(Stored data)
- - -
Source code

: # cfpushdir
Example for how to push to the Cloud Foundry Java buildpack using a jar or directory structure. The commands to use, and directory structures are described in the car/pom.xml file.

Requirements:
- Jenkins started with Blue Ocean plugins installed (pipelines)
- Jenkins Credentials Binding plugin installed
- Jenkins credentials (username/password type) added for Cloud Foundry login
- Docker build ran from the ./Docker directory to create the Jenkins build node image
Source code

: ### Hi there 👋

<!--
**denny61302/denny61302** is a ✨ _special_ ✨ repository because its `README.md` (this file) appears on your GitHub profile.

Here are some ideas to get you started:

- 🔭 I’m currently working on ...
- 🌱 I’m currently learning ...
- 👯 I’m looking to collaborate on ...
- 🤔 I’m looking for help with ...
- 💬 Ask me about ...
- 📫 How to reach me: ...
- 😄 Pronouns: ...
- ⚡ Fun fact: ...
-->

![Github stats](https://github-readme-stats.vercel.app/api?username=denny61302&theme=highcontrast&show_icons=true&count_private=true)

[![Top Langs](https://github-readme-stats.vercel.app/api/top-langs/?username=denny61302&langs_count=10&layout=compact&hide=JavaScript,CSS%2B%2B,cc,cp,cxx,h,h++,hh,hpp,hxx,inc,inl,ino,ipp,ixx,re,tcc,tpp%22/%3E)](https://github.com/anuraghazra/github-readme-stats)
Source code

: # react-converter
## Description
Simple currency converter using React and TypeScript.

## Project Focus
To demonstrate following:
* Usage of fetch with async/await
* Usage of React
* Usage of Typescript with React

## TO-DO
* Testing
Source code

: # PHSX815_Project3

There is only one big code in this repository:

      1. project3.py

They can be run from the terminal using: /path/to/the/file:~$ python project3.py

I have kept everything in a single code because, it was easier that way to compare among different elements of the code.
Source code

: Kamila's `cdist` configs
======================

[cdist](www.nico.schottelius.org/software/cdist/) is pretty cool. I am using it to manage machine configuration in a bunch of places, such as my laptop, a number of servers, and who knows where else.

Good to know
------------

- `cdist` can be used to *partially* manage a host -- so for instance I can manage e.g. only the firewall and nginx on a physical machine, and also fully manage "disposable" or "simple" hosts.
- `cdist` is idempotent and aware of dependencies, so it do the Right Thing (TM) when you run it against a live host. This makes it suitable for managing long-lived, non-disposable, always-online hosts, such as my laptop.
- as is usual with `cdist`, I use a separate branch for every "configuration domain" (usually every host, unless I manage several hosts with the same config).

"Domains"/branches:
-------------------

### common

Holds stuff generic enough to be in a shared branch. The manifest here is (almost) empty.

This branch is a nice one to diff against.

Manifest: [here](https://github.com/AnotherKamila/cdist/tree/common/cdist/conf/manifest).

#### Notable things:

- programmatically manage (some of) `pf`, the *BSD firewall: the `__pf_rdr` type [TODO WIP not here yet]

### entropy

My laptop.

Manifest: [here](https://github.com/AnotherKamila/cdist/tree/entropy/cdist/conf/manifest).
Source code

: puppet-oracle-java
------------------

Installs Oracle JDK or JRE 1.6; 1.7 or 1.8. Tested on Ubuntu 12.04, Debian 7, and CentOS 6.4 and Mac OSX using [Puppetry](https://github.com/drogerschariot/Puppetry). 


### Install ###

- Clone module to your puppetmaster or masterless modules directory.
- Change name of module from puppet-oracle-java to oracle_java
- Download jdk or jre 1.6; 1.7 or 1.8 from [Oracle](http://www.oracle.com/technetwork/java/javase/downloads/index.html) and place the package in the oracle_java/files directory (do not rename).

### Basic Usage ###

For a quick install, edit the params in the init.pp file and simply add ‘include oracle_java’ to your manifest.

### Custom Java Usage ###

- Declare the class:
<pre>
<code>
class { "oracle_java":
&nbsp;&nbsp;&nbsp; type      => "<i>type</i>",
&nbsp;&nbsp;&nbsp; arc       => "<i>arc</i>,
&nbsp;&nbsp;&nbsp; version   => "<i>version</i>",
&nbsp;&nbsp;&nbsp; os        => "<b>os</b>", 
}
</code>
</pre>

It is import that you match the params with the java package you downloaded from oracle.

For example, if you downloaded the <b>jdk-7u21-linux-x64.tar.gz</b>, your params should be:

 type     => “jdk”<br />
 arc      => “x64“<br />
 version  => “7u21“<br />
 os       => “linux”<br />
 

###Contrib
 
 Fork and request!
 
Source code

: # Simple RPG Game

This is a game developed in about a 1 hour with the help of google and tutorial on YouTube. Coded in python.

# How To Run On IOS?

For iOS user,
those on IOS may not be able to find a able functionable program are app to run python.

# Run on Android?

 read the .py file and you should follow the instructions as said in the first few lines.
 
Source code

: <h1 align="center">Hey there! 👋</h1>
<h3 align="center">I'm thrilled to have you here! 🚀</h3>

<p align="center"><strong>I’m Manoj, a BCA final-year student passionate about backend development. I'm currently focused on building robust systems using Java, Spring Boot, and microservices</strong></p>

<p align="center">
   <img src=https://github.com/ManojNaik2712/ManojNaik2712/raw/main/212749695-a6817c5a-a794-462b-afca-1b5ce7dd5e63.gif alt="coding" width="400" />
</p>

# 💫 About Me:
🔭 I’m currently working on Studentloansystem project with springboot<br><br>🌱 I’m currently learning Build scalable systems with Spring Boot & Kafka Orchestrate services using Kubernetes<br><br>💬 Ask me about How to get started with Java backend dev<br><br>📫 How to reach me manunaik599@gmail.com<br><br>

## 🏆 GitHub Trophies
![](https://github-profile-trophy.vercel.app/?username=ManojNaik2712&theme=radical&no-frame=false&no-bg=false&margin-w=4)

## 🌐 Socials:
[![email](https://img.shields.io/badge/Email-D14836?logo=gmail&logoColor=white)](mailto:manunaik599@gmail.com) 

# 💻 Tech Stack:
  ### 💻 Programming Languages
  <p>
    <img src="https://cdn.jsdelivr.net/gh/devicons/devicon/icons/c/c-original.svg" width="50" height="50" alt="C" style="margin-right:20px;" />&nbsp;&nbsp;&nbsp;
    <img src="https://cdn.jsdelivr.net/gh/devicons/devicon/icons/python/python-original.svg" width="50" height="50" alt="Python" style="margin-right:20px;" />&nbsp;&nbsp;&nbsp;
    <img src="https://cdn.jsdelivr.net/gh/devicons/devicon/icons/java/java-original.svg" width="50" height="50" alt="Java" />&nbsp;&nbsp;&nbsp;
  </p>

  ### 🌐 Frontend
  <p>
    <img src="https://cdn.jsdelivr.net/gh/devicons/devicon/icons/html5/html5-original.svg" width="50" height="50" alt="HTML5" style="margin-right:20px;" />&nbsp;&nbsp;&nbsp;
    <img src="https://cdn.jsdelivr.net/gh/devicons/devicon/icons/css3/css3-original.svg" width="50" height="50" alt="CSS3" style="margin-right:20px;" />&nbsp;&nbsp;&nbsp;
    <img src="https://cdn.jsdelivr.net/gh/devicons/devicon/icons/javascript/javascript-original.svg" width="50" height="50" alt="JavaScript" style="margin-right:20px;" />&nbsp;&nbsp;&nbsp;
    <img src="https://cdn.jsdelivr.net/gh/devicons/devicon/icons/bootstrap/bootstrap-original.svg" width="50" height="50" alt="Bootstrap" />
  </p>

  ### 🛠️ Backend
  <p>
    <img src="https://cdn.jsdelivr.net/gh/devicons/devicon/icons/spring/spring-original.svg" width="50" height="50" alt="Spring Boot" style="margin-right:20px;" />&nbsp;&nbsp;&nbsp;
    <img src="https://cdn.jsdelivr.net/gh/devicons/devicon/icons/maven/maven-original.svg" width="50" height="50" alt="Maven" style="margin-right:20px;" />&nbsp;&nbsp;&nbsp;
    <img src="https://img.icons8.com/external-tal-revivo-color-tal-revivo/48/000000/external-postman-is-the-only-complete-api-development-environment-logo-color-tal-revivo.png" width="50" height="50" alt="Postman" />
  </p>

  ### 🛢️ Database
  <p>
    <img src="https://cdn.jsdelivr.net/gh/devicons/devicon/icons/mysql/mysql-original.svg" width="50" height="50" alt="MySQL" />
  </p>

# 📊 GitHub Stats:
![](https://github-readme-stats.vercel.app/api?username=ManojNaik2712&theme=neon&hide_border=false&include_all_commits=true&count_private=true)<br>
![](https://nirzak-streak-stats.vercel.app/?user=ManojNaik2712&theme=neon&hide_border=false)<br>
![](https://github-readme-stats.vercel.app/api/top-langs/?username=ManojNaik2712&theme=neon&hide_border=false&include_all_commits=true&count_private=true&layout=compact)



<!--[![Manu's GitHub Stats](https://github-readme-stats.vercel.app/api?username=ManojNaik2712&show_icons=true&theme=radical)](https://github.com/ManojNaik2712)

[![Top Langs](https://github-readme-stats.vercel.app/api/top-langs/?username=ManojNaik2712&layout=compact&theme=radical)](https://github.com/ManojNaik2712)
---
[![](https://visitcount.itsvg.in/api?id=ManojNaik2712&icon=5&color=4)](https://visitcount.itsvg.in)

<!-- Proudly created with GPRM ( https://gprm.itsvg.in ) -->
- - -
Show the lines in the entries above that include the string "should".

* Worked solution
For example, if you downloaded the <b>jdk-7u21-linux-x64.tar.gz</b>, your params should be:
 read the .py file and you should follow the instructions as said in the first few lines.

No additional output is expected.